豊池「京子ちゃんほんっとに若いよね。とて
 も26になったとは思えない!」
京子「まだ24です!」
浅野「豊池!京子お嬢様になんて失礼なこと
 を!土下座しろ!土下座!」
   わいわい騒いでいる。すると川崎が立
   ち上がる。
川崎「ごめん。

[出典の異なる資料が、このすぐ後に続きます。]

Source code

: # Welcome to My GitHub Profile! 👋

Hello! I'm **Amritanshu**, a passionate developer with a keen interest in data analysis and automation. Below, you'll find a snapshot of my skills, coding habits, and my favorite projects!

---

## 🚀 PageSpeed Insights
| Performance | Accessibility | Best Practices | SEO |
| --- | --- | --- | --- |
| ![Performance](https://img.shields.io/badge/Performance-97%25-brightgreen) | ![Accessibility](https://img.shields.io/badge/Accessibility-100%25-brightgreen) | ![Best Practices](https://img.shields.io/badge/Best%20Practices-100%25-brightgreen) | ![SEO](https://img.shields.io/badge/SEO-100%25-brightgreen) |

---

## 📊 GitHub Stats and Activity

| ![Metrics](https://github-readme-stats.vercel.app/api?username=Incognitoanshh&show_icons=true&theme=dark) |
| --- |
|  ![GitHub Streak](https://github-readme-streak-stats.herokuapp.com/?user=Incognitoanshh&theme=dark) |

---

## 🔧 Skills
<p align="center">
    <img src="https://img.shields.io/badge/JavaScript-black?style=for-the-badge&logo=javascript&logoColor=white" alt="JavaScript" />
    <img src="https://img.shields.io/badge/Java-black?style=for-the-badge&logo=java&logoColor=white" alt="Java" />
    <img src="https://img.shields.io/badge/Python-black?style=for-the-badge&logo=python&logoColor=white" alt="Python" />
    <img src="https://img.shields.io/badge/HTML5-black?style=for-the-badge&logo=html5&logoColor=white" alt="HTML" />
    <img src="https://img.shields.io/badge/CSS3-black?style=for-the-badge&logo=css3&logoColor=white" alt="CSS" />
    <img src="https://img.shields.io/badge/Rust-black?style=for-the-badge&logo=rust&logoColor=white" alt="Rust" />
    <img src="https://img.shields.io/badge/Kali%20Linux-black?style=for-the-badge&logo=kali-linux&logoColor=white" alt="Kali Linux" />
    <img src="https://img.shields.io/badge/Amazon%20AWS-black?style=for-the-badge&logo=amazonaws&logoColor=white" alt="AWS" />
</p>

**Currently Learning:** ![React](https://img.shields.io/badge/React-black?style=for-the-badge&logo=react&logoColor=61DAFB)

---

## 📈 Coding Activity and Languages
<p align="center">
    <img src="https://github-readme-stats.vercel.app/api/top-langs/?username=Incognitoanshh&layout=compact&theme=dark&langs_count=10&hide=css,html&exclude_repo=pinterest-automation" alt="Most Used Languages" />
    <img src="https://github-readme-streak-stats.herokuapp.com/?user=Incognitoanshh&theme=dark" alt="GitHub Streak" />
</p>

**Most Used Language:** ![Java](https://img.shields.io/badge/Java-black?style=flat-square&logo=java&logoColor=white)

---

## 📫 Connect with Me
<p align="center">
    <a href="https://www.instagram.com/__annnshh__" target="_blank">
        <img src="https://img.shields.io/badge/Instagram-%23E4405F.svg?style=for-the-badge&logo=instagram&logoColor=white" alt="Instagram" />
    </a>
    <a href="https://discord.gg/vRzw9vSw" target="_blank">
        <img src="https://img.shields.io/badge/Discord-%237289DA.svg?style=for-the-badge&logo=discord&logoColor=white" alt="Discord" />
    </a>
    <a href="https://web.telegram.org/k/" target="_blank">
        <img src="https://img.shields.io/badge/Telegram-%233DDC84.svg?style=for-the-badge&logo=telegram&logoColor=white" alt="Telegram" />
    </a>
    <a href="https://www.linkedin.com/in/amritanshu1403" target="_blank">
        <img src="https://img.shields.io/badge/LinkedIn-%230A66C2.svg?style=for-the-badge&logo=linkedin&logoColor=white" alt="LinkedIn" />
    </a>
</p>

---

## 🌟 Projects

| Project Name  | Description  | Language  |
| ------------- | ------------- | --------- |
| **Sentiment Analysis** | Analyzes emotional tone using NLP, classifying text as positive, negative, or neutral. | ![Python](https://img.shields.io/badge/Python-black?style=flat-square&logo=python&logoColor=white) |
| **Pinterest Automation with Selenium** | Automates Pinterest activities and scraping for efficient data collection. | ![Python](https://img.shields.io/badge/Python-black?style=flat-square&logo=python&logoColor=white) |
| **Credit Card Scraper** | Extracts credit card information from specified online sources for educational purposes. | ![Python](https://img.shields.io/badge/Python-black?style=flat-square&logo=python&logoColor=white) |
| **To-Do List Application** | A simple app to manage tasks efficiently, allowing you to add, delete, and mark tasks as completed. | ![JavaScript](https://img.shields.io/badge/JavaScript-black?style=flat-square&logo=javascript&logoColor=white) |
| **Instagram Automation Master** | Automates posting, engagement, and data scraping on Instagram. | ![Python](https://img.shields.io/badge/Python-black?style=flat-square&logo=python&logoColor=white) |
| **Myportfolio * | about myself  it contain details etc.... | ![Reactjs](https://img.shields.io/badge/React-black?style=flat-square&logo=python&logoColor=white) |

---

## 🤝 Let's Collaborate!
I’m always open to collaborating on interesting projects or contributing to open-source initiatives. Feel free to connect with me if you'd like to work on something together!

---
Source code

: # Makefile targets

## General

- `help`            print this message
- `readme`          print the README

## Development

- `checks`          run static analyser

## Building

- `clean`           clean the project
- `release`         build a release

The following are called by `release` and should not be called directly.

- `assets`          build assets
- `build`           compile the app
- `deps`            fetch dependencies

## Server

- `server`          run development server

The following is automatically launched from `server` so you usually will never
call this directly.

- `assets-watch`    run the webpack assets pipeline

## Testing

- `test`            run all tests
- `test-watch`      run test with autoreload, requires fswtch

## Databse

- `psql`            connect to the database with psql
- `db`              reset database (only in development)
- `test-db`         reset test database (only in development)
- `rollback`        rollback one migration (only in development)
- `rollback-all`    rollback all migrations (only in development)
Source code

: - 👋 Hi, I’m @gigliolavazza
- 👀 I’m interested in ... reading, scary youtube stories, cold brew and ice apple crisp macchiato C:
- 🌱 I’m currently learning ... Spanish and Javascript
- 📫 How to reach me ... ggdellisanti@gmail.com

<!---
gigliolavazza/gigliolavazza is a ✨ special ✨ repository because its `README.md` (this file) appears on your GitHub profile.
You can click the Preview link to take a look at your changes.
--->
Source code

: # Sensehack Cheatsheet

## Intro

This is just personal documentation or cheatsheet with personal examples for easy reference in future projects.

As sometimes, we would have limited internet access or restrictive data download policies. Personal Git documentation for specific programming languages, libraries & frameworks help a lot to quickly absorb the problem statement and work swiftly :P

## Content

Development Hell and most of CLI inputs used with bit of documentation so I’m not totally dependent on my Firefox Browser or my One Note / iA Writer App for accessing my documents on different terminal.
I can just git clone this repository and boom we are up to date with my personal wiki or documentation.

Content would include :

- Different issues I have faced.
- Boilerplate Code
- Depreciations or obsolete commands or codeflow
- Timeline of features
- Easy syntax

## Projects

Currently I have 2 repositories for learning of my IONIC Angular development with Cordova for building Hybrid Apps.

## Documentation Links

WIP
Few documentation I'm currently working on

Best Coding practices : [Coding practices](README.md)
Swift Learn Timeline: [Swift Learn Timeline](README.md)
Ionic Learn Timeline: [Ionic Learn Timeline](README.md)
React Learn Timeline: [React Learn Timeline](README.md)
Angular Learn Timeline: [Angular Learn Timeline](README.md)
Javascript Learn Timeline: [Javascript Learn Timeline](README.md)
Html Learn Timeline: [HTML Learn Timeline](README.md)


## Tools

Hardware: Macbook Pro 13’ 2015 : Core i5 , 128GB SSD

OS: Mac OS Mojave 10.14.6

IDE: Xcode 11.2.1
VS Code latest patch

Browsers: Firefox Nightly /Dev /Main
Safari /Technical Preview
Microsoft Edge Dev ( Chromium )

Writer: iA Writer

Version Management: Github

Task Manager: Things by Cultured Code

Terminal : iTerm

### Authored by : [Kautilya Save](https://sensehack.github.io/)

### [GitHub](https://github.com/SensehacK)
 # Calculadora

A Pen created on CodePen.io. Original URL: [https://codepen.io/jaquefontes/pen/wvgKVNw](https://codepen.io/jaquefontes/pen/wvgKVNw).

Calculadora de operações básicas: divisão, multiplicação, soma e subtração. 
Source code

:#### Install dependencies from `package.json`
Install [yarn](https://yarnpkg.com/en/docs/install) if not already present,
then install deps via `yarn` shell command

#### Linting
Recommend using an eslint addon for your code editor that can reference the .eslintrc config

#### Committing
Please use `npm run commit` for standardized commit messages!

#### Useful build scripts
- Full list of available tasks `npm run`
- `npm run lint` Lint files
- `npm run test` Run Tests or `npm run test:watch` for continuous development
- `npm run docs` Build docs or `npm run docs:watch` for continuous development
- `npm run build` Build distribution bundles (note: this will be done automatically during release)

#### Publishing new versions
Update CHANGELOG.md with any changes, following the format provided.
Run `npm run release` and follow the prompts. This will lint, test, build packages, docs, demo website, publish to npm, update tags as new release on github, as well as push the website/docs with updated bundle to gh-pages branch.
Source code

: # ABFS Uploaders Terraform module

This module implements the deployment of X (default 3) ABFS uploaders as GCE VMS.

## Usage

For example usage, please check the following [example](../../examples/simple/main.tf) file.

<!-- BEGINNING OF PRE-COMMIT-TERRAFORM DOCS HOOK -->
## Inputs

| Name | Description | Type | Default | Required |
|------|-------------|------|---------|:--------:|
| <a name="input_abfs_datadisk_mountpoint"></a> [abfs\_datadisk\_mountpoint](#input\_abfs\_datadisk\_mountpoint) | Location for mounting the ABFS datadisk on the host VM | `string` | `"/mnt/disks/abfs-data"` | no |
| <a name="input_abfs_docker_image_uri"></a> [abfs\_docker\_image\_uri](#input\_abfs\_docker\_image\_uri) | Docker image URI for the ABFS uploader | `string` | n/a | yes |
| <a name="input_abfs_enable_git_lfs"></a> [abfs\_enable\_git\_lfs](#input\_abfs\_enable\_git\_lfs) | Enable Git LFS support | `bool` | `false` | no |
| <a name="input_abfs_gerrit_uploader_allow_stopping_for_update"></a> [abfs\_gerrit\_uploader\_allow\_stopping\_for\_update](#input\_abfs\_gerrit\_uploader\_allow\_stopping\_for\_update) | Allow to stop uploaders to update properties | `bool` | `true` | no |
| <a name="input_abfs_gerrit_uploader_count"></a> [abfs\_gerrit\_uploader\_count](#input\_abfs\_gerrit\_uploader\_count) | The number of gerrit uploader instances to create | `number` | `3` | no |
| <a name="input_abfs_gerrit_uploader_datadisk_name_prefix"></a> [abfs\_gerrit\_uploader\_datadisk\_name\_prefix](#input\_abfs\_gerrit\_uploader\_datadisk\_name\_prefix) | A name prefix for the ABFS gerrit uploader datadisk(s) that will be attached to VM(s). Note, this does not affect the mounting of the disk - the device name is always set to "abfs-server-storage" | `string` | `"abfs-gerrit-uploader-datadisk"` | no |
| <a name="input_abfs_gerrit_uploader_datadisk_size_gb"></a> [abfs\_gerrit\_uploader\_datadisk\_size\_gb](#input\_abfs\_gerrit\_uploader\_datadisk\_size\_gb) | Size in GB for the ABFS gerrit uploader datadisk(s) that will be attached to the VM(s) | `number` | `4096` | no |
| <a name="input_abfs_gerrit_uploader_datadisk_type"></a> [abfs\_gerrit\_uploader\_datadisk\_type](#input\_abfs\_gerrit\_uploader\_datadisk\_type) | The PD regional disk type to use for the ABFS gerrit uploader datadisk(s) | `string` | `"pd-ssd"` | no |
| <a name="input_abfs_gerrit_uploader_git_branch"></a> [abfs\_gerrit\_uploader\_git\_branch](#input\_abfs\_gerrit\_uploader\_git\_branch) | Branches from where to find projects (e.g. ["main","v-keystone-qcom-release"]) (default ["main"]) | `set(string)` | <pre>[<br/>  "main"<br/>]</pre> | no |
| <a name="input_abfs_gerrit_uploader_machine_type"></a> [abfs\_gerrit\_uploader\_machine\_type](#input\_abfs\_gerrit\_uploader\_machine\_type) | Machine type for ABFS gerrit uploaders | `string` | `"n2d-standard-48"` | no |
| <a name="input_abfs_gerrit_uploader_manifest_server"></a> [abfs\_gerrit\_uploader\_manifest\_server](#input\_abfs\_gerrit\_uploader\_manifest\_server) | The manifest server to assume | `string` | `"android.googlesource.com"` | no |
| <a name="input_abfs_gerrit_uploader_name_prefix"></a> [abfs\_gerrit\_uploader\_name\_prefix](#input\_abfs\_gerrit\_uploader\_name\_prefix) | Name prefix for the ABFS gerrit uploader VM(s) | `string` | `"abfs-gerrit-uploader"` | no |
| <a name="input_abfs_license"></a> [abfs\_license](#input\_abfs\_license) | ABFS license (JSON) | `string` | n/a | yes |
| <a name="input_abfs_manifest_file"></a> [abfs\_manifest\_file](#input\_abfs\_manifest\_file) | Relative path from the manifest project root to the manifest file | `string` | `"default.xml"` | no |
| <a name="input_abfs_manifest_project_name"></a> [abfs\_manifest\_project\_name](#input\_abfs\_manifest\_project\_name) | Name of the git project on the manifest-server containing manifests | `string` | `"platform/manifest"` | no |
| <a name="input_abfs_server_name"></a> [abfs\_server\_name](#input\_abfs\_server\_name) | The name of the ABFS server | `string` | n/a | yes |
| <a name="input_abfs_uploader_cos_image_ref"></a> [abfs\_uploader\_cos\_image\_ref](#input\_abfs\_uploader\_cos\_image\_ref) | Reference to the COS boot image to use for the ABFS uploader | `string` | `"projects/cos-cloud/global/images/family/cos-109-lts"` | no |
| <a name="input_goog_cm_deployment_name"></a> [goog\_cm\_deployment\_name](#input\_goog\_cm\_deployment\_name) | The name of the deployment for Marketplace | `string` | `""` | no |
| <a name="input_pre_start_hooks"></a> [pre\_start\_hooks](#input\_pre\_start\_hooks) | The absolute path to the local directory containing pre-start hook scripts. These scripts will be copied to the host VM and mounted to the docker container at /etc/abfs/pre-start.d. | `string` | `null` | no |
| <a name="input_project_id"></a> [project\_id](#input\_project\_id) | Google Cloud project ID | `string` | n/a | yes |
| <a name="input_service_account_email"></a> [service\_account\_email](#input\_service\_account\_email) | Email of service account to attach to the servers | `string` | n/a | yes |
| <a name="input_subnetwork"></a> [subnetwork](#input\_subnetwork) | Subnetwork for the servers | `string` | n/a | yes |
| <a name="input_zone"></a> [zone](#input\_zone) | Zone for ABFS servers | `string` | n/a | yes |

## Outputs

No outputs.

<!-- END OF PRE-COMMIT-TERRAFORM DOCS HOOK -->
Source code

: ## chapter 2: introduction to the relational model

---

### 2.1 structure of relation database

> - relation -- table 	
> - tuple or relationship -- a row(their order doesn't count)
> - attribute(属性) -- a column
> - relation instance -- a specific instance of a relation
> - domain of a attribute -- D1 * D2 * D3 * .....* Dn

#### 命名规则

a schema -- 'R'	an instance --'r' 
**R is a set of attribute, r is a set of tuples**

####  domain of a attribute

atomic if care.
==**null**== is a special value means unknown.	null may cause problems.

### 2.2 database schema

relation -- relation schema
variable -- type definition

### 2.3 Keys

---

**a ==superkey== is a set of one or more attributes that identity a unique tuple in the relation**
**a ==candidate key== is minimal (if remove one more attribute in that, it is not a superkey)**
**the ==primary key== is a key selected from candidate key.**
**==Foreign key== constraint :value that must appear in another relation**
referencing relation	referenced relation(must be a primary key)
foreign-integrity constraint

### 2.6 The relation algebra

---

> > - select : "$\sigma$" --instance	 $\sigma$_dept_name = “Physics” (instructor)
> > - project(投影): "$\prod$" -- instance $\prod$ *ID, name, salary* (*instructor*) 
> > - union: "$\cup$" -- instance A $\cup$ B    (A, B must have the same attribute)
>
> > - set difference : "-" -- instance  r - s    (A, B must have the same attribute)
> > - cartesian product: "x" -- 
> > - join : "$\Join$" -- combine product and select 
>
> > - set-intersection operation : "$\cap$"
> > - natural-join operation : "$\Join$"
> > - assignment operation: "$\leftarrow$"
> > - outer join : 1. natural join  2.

悪いけど俺ちょっと用事があ
 るんで・・」
   浅野、急に不機嫌な顔になり、
浅野「おまえ何言ってんだよ。京子ちゃんの
 誕生日なんだぞ。その用事ってそんなに大
 事なことなのかよ!」
京子「あ、浅野君!いいのよ!」
豊池「(嫌味ったらしく)川崎!どんな大事
 な用なんだよ。たまには教えてくれよ」
川崎「・・・」
   浅野、理奈の方を見て、
浅野「まあいいや。これ以上言うとまた誰か
 さんに怒られるからな。いいなあ、色男は」
   ムッとする理奈。
川崎「ごめんな・・」
   川崎、鞄を持って出てゆく。

〇同・入り口・中 (夜)
   店を出てゆこうとする川崎を理奈が追
   いかけてくる。
理奈「川崎君!」
川崎「あ、理奈ちゃん・・ごめん、本当はも
 っといたいんだけど・・」
理奈「ううん。いいの。・・川崎君、私は、
 ・・川崎君の味方だからね!」
川崎「・・・ありがと、理奈ちゃん。・・じゃ
 あ、また明日」
理奈「うん。じゃあね」
   川崎を笑顔で見送る理奈。

〇繁華街 (夜)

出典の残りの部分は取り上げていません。